PENALTIES FOR LATE FILING

In the event you fail to timely file an acceptable Cost Report with all required information such as the CMS- 339, Medicare payments will be suspended until a Cost Report is filed and determined to be acceptable. See 42 C.F.R. § 405.371 (C). Interim payments advanced for the period are considered overpayments.

If your Cost Report indicates an overpayment, the amount due should be mailed to the appropriate Lock Box with a copy of the check sent along with the Cost Report. If this is not possible because of a financial hardship, please submit a repayment proposal and supporting financial data.
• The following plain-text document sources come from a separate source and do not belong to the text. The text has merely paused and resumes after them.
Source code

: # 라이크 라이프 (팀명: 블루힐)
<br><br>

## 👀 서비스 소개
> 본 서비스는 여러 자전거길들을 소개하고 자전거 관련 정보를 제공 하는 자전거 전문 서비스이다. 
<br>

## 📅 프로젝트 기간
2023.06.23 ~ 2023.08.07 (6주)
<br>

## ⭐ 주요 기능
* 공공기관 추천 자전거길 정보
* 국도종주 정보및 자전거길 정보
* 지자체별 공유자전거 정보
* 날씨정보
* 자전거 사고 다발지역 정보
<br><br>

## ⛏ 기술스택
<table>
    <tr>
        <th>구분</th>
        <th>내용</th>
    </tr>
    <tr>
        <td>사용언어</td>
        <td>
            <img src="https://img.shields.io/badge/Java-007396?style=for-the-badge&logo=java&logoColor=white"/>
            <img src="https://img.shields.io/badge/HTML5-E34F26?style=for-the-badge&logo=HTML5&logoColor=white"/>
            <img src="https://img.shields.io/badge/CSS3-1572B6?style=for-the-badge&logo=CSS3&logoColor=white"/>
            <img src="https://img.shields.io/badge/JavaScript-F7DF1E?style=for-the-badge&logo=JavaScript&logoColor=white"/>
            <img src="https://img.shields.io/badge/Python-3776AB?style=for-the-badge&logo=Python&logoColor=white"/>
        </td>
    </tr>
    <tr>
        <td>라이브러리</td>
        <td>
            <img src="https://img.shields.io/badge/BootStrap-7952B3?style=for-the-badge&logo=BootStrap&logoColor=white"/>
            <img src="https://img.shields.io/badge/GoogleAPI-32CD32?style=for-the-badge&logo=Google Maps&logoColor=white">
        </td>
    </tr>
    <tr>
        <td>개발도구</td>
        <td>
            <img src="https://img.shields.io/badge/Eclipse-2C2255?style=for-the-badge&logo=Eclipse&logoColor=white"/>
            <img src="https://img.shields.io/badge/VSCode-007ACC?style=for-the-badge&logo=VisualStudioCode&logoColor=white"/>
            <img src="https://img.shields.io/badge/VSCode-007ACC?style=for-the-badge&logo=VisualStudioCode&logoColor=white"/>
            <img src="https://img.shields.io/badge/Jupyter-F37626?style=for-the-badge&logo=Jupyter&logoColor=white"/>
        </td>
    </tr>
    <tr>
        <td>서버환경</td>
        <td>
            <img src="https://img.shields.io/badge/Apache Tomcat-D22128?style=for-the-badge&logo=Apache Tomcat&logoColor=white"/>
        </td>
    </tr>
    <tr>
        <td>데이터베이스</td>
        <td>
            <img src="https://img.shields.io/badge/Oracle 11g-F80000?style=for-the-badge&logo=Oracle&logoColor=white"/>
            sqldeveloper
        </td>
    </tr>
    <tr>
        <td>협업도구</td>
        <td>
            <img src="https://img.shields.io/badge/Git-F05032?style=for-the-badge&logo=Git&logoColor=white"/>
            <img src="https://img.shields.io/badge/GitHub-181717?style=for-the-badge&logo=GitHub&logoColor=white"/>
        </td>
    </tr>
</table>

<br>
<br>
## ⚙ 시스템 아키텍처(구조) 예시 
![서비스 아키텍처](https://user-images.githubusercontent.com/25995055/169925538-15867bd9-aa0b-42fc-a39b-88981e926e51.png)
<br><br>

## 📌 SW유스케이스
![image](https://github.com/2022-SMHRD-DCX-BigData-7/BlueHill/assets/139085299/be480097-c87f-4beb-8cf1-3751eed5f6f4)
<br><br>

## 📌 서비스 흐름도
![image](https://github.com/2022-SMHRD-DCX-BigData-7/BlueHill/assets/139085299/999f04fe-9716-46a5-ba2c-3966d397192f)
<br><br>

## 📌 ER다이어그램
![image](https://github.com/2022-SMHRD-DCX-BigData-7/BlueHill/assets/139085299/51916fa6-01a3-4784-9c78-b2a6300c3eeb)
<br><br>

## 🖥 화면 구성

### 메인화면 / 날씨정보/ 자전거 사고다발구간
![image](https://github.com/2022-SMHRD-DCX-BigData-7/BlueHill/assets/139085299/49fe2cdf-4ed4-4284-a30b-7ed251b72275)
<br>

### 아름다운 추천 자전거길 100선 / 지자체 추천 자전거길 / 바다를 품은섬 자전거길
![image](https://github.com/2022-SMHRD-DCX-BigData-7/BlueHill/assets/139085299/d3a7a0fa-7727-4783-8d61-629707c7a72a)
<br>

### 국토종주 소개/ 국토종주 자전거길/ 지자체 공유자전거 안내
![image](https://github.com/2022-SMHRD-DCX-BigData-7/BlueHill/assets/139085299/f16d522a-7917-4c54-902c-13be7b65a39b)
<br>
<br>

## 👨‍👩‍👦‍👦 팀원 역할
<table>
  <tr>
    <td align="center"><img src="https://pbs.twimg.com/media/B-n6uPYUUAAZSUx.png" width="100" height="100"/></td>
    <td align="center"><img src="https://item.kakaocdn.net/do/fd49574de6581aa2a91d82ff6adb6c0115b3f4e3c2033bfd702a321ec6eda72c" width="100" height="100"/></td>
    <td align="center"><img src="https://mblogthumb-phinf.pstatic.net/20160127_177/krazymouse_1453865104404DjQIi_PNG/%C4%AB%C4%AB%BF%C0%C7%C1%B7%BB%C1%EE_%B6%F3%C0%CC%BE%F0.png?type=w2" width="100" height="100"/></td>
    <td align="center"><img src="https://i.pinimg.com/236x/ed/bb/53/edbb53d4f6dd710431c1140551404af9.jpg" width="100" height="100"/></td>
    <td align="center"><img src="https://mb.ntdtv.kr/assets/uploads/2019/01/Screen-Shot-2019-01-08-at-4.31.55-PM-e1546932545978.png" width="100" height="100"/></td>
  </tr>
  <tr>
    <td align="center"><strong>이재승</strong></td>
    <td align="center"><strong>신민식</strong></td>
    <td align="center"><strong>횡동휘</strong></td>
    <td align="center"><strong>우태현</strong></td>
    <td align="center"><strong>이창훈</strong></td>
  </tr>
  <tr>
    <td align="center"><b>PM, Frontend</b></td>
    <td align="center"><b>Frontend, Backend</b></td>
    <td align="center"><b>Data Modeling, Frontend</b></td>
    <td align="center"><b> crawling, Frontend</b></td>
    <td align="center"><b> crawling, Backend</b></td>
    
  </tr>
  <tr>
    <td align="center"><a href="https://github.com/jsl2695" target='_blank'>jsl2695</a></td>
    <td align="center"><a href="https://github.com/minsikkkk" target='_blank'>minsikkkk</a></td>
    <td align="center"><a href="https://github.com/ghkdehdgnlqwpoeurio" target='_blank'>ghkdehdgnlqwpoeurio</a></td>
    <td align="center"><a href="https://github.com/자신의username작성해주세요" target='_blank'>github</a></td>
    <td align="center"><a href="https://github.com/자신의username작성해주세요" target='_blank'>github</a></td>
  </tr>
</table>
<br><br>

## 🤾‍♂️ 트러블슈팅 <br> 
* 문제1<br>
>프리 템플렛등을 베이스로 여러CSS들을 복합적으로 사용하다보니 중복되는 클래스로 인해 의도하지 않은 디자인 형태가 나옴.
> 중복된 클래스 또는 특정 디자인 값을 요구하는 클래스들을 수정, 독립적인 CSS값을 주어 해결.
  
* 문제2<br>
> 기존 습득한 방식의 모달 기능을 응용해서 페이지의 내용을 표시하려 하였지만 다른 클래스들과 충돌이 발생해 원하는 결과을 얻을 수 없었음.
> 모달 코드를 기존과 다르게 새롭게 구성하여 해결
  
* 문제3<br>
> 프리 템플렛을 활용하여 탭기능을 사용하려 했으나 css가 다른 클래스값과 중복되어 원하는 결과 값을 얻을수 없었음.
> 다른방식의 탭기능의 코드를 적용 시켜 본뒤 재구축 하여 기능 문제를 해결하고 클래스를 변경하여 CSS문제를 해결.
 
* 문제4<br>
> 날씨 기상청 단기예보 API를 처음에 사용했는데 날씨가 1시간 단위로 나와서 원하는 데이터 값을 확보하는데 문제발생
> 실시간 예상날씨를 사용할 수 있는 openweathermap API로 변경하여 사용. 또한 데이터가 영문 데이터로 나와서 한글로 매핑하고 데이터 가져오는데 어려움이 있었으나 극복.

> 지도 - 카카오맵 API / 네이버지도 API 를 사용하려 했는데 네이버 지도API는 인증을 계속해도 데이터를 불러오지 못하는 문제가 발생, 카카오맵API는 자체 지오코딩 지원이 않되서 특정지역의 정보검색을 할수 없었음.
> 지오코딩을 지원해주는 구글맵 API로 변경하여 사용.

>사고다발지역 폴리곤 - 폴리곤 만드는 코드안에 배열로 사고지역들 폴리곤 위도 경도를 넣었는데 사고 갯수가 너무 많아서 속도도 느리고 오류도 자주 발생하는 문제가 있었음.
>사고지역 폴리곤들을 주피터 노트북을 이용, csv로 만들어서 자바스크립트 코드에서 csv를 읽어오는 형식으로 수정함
If full payment or an extended repayment plan (ERP) is not submitted with the Cost Report, interim payments will be suspended upon receipt of the Cost Report. If no payment arrangements are made as indicated above, our provider payment department will send you a demand letter requesting payment of the amount due. The demand letter will indicate that interest will begin accruing from the day after the cost report is due and is calculated in 30-day increments for each full 30-day period until the cost report is filed and accepted. In addition, failure to file a Cost Report will result in a referral to the Department of Justice for collection as well as possible termination from the Medicare Program.

If the Cost Report is rejected, it is deemed unacceptable and treated as if never filed. Specifically, as is mentioned above, if an acceptable Cost Report is not submitted timely, a suspension of payments will be imposed. Accordingly, when a Cost Report is filed timely but is rejected and thereby deemed unacceptable, a suspension of payments will be implemented under the provisions of 42 C.F.R. § 405.371 (C). In addition, in this situation, and in the situation where a Cost Report is not filed timely, interim payments for the period will be considered overpayments until an acceptable Cost Report is filed.